When it comes to responding to grief and loss, I encourage my congregants to not gloss over things. Grief is real. It hurts like hell, of course, but avoiding grief or believing that you have a superficial faith because you grieve aren’t usually healthy responses. It would be nice if I practiced what I preached.

We took our oldest child to college for her freshman year last weekend. It had been looming all summer, of course, but I didn’t really come to grips with it until a few days before we actually went. And even then I think I subconsciously kept telling myself, “It will be just like taking her to camp!” But as we unpacked her things and helped her get settled in her dorm room, it dawned on me. No, it’s not like taking her to camp.

As my wife and I drove home, I felt a strange and unpleasant sensation: grief. I had been doing all the things I told people not to do. Avoiding it. Downplaying the pain of it. I could tell myself (and I have) things like, “It’s not like she’s leaving FOREVER…She’s only 3.5 hours away…There’s always FaceTime.” That’s all true, of course, but this is not a small thing.

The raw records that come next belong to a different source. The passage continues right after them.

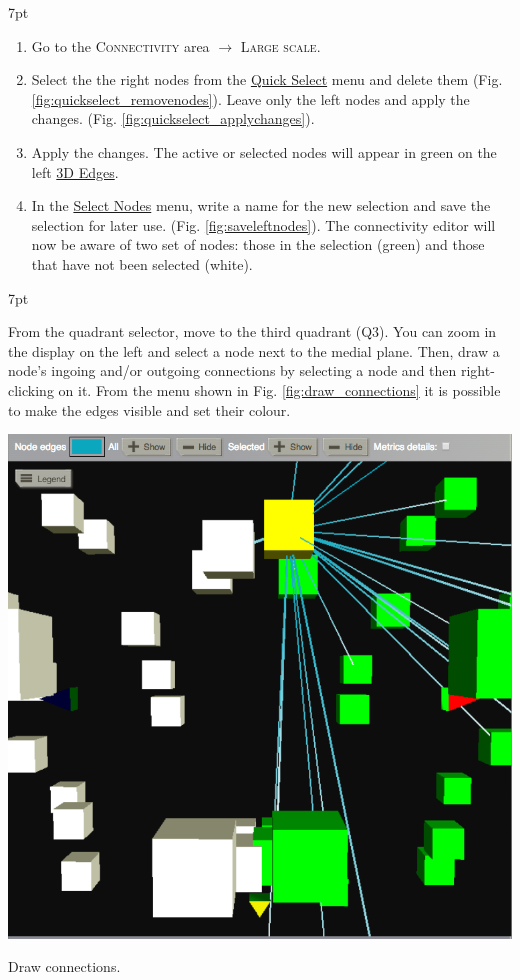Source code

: \documentclass{tufte-handout}
\newenvironment{formal}{%
  \def\FrameCommand{%
    \hspace{1pt}%
    {\color{DarkBlue}\vrule width 2pt}%
    {\color{formalshade}\vrule width 4pt}%
    \colorbox{formalshade}%
  }%
  \MakeFramed{\advance\hsize-\width\FrameRestore}%
  \noindent\hspace{-4.55pt}%
  \begin{adjustwidth}{}{7pt}%
  \vspace{2pt}\vspace{2pt}%
}
{%
  \vspace{2pt}\end{adjustwidth}\endMakeFramed%
}
\newenvironment{blah}{%
  \def\FrameCommand{%
    \hspace{1pt}%
    {\color{DarkOrange}\vrule width 2pt}%
    {\color{PeachPuff}\vrule width 4pt}%
    \colorbox{PeachPuff}%
  }%
  \MakeFramed{\advance\hsize-\width\FrameRestore}%
  \noindent\hspace{-4.55pt}%
  \begin{adjustwidth}{}{7pt}%
  \vspace{2pt}\vspace{2pt}%
}
{%
  \vspace{2pt}\end{adjustwidth}\endMakeFramed%
}
\begin{document}
\begin{formal}
  \begin{enumerate}
  \item Go to the \textsc{Connectivity} area $\rightarrow$ \textsc{Large scale}.
  \item Select the the right nodes from the \underline{Quick Select} menu and delete them (Fig. \ref{fig:quickselect_removenodes}). Leave only the left nodes and apply the changes. (Fig. \ref{fig:quickselect_applychanges}). 
  \item Apply the changes. The active or selected nodes will appear in green on the left \underline{3D Edges}. 
  \item In the \underline{Select Nodes} menu, write a name for the new selection and save the selection for later use. (Fig. \ref{fig:saveleftnodes}). The connectivity editor will now be aware of two set of nodes: those in the selection (green) and those that have not been selected (white).
  \end{enumerate}
\end{formal}

\newpage


\begin{blah}
From the quadrant selector, move to the third quadrant (Q3). You can zoom in the display on the left and select a node next to the medial plane. Then, draw a node's ingoing and/or outgoing connections by selecting a node and then right-clicking on it. From the menu shown in Fig. \ref{fig:draw_connections} it is possible to make the edges visible and set their colour. 
\end{blah}
\begin{marginfigure}%
  \includegraphics[width=\linewidth]{Handout_UI_ModellingStructuralLesions_DrawConnections}%
  \caption{Draw connections.}%
  \label{fig:draw_connections}%
\end{marginfigure}%
\end{document}
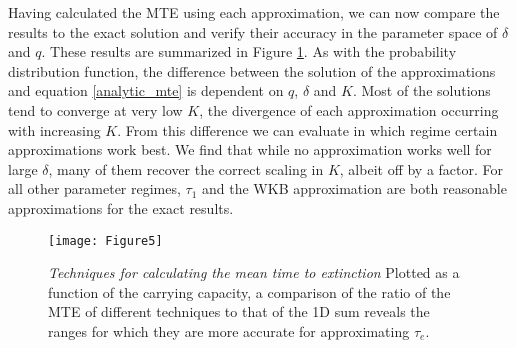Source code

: Having calculated the MTE using each approximation, we can now compare the results to the exact solution and verify their accuracy in the parameter space of $\delta$ and $q$.
These results are summarized in Figure \ref{mte_techn}.
As with the probability distribution function, the difference between the solution of the approximations and equation \ref{analytic_mte} is dependent on $q$, $\delta$ and $K$.
Most of the solutions tend to converge at very low $K$, the divergence of each approximation occurring with increasing $K$.
From this difference we can evaluate in which regime certain approximations work best.
We find that while no approximation works well for large $\delta$, many of them recover the correct scaling in $K$, albeit off by a factor. %
For all other parameter regimes, $\tau_1$ and the WKB approximation are both reasonable approximations for the exact results. %

\begin{figure}[ht!]
\centering
\texttt{[image: Figure5]}
\caption{\emph{Techniques for calculating the mean time to extinction} Plotted as a function of the carrying capacity, a comparison of the ratio of the MTE of different techniques to that of the 1D sum reveals the ranges for which they are more accurate for approximating $\tau_{e}$.} \label{mte_techn}
\end{figure}
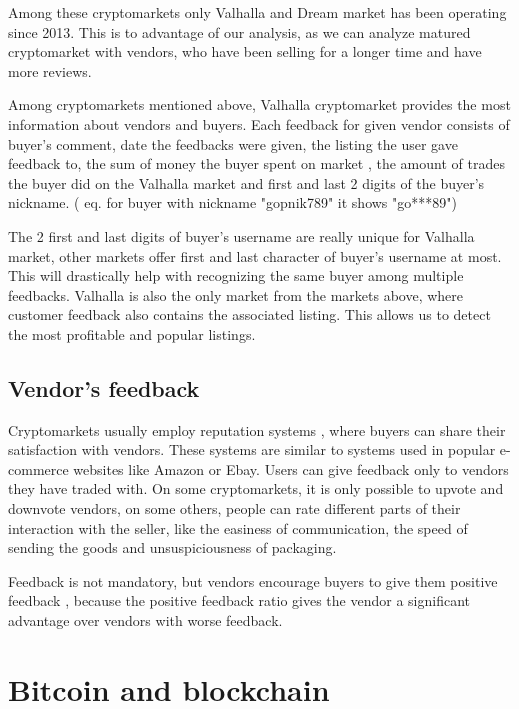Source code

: \documentclass[
  digital, %
  table,   %
  lof,     %
  lot,     %
  oneside
]{fithesis3}
\begin{document}
Among these cryptomarkets only Valhalla and Dream market has been operating since 2013.
This is to advantage of our analysis, as we can analyze matured cryptomarket with vendors,
who have been selling for a longer time and have more reviews.

Among cryptomarkets mentioned above,
Valhalla cryptomarket provides the most information about vendors and buyers.
Each feedback for given vendor consists of 
buyer's comment, date the feedbacks were given, the listing the user gave feedback to, the sum of money the buyer spent on market
, the amount of trades the buyer did on the Valhalla market and
first and last 2 digits of the buyer's nickname. 
( eq. for buyer with nickname "gopnik789" it shows "go***89")

The 2 first and last digits of buyer's username are really unique for Valhalla market,
other markets offer first and last character of buyer's username at most.
This will drastically help with recognizing the same buyer among multiple feedbacks.
Valhalla is also the only market from the markets above, where customer feedback also contains the
associated listing.
This allows us to detect the most profitable and popular listings.

\subsection{Vendor's feedback}

Cryptomarkets usually employ reputation systems \parencite{resnick2000reputation},
where buyers can share their satisfaction with vendors.
These systems are similar to systems used in popular e-commerce websites like Amazon or Ebay.
Users can give feedback only to vendors they have traded with.
On some cryptomarkets, it is only possible to upvote and downvote vendors,
on some others, people can rate different parts of their interaction with the seller,
like the easiness of communication,
the speed of sending the goods and unsuspiciousness of packaging.

Feedback is not mandatory, but vendors encourage buyers to give them positive feedback
\parencite{aldridge2014not}\parencite{soska2015measuring}, because the positive feedback
ratio gives the vendor a significant advantage over vendors with worse feedback.

\section{Bitcoin and blockchain}
\end{document}
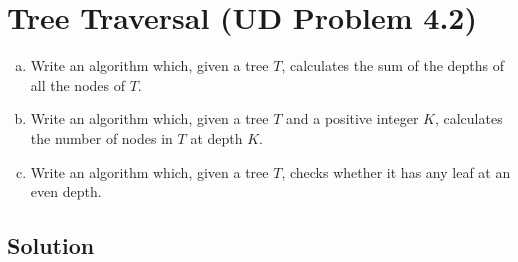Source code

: 
\section{Tree Traversal (UD Problem 4.2)}

\begin{enumerate}[(a)]
  \item Write an algorithm which, given a tree $T$,
    calculates the sum of the depths of all the nodes of $T$.
  \item Write an algorithm which, given a tree $T$ and a positive integer $K$,
    calculates the number of nodes in $T$ at depth $K$.
  \item Write an algorithm which, given a tree $T$,
    checks whether it has any leaf at an even depth.
\end{enumerate}

\subsection{Solution}


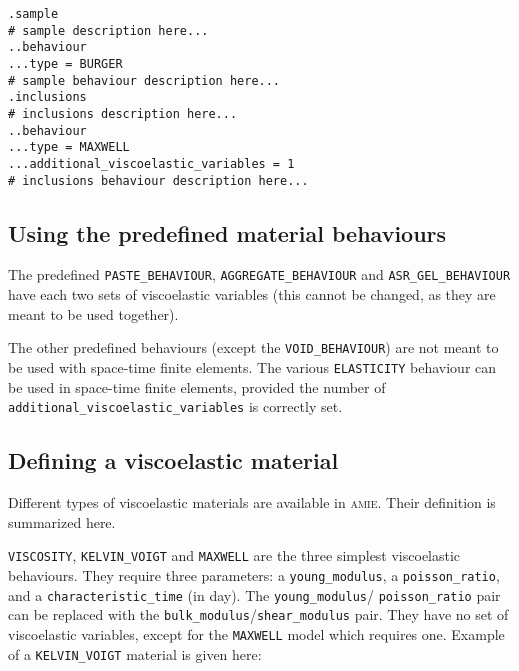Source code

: \documentclass[10pt]{article}
\begin{document}
\noindent \verb+.sample+\\
\verb+# sample description here...+\\
\verb+..behaviour+\\
\verb+...type = BURGER+\\
\verb+# sample behaviour description here...+\\
\verb+.inclusions+\\
\verb+# inclusions description here...+\\
\verb+..behaviour+\\
\verb+...type = MAXWELL+\\
\verb+...additional_viscoelastic_variables = 1+\\
\verb+# inclusions behaviour description here...+

\subsection{Using the predefined material behaviours}

The predefined \verb+PASTE_BEHAVIOUR+, \verb+AGGREGATE_BEHAVIOUR+ and \verb+ASR_GEL_BEHAVIOUR+ have each two sets of viscoelastic variables (this cannot be changed, as they are meant to be used together). 

The other predefined behaviours (except the \verb+VOID_BEHAVIOUR+) are not meant to be used with space-time finite elements. The various \verb+ELASTICITY+ behaviour can be used in space-time finite elements, provided the number of \verb+additional_viscoelastic_variables+ is correctly set.

\subsection{Defining a viscoelastic material}

Different types of viscoelastic materials are available in \textsc{amie}. Their definition is summarized here.

\verb+VISCOSITY+, \verb+KELVIN_VOIGT+ and \verb+MAXWELL+ are the three simplest viscoelastic behaviours. They require three parameters: a \verb+young_modulus+, a \verb+poisson_ratio+, and a \verb+characteristic_time+ (in day). The \verb+young_modulus+/ \verb+poisson_ratio+ pair can be replaced with the \verb+bulk_modulus+/\verb+shear_modulus+ pair. They have no set of viscoelastic variables, except for the \verb+MAXWELL+ model which requires one. Example of a \verb+KELVIN_VOIGT+ material is given here:\\
\end{document}
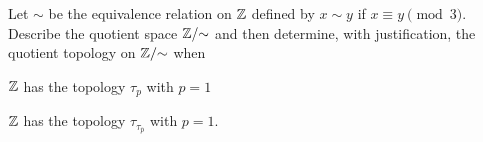 Let $\sim$ be the equivalence relation on $\mathbb{Z}$ defined by $x \sim y$ if $x \equiv y \pmod{3}$. Describe the quotient space $\mathbb{Z}/\hspace{-1mm}\sim$ and then determine, with justification, the quotient topology on $\mathbb{Z}/\hspace{-1mm}\sim$ when
	\ba
		
	\item $\mathbb{Z}$ has the topology $\tau_{p}$ with $p = 1$
	
	\item $\mathbb{Z}$ has the topology $\tau_{\tau_{\overline{p}}}$ with $p = 1$.		
	
	\ea
	
\begin{comment}

\ExerciseSolution The quotient space $\Z/\ssim$ is the set of congruence classes in $\Z_3$. That is, $(\Z/\ssim) = \{[0], [1], [2]\}$. Let $f: \Z \to \Z/\ssim$ be defined by $f(n) = [n]$.
	\ba
	\item We find the inverse images of all subsets of $\Z/\ssim$:
		\begin{itemize}
		\item $f^{-1}(\emptyset) = \emptyset$
		\item $f^{-1}(\{[0]\}) = \{n \in \Z \mid n = 3k \text{ for some } k \in \Z\}$
		\item $f^{-1}(\{[1]\}) = \{n \in \Z \mid n = 3k+1 \text{ for some } k \in \Z\}$
		\item $f^{-1}(\{[2]\}) = \{n \in \Z \mid n = 3k+2 \text{ for some } k \in \Z\}$
		\item $f^{-1}(\{[0],[1]\}) = \{n \in \Z \mid n = 3k \text{ or } n = 3k+1 \text{ for some } k \in \Z\}$
		\item $f^{-1}(\{[0],[2]\}) = \{n \in \Z \mid n = 3k \text{ or } n = 3k+2 \text{ for some } k \in \Z\}$
		\item $f^{-1}(\{[1],[2]\}) = \{n \in \Z \mid n = 3k+1 \text{ or } n = 3k+2 \text{ for some } k \in \Z\}$
		\item $f^{-1}(\Z/\ssim) = \Z$.
		\end{itemize}
The inverse images that are open are the empty set and the sets that contain $p=1$. So the quotient topology is 
\[\{\emptyset, \{[1]\}, \{[0], [1]\}, \{[1], [2]\}, \Z/\ssim\}.\]

	\item We have the same quotient space and the same inverse images. The inverse images that are open sets now are the empty set and the sets that don't contain $p=1$. So the quotient topology is
\[\{\emptyset, \{[0]\}, \{[2]\}, \{[0], [2]\},  \Z/\ssim\}.\]
	
	\ea


\end{comment}


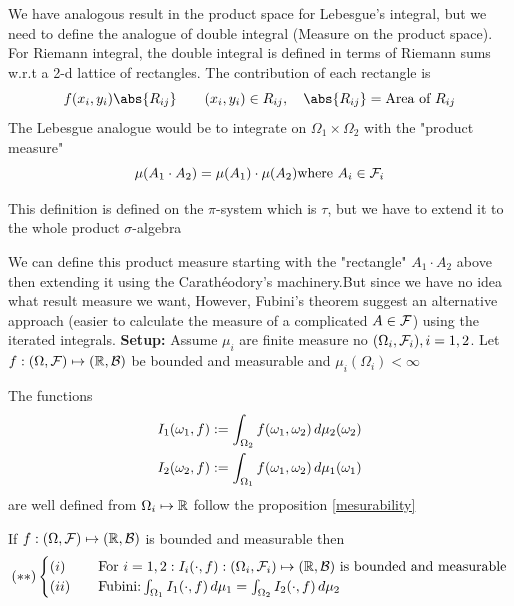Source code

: We have analogous result in the product space for Lebesgue's integral, but we need to define the analogue of double integral (Measure on the product space).\\
For Riemann integral, the double integral is defined in terms of Riemann sums w.r.t a 2-d lattice of rectangles. The contribution of each rectangle is 
\begin{equation*}
    f(x_i, y_i)\abs{R_{ij}} \qquad (x_i, y_i)\in R_{ij}, \quad \abs{R_{ij}}=\text{Area of }R_{ij}
\end{equation*}
The Lebesgue analogue would be to integrate on $\Omega_1\times \Omega_2$ with the "product measure" 
\begin{equation*}
    \mu(A_1 \cdot A_2) = \mu(A_1) \cdot \mu(A_2) \text{where }A_i\in\mathcal{F}_i
\end{equation*}
\begin{rem}
This definition is defined on the $\pi$-system which is $\tau$, but we have to extend it to the whole product $\sigma$-algebra
\end{rem}
We can define this product measure starting with the "rectangle" $A_1 \cdot A_2$ above then extending it using the Carathéodory's machinery.But since we have no idea what result measure we want, However, Fubini's theorem suggest an alternative approach (easier to calculate the measure of a complicated $A\in \mathcal{F}$) using the iterated integrals.
\newpage
\textbf{Setup:} Assume $\mu_i$ are finite measure no $(\Omega_i, \mathcal{F}_i), i=1,2$. Let $f: (\Omega, \mathcal{F}) \mapsto (\mathbb{R}, \mathcal{B})$ be bounded and measurable and $\mu_i(\Omega_i) < \infty$
\begin{dfn}
The functions 
\begin{align*}
    I_1(\omega_1, f) := \int_{\Omega_2} f(\omega_1, \omega_2) \mathop{}\!d \mu_2 (\omega_2) \\
    I_2(\omega_2, f) := \int_{\Omega_1} f(\omega_1, \omega_2) \mathop{}\!d \mu_1 (\omega_1)
\end{align*}are well defined from $\Omega_i \mapsto \mathbb{R}$ follow the proposition \ref{mesurability}
\end{dfn}
\begin{lem}If $f:(\Omega, \mathcal{F}) \mapsto (\mathbb{R}, \mathcal{B})$ is bounded and measurable then 
\begin{align*}
(**)\begin{cases}
    (i)\quad& \text{For } i=1,2: I_i(\cdot, f): (\Omega_i, \mathcal{F}_i) \mapsto (\mathbb{R}, \mathcal{B}) \text{ is bounded and measurable} \\
    (ii)\quad& \text{Fubini:} \int_{\Omega_1} I_1(\cdot, f) \mathop{}\!d \mu_1 = \int_{\Omega_2} I_2(\cdot, f) \mathop{}\!d \mu_2
\end{cases}
\end{align*}
\end{lem}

It’s not just going to college. It’s a rite of passage. It is moving to independence and adulthood. It’s a letting go and praying and hoping that you haven’t screwed up as a parent too badly. And it’s walking by an empty bedroom, which correlates too aptly into the emptiness that the rest of us feel.

I have prayed many prayers with people over the years who deal with loss and now I pray the prayers for me. I pray that I can practice what I preach: Name the grief, allow God to be with me in the midst of it, and keep a close eye on what new thing will come out of it. And giving myself the space to miss my daughter terribly.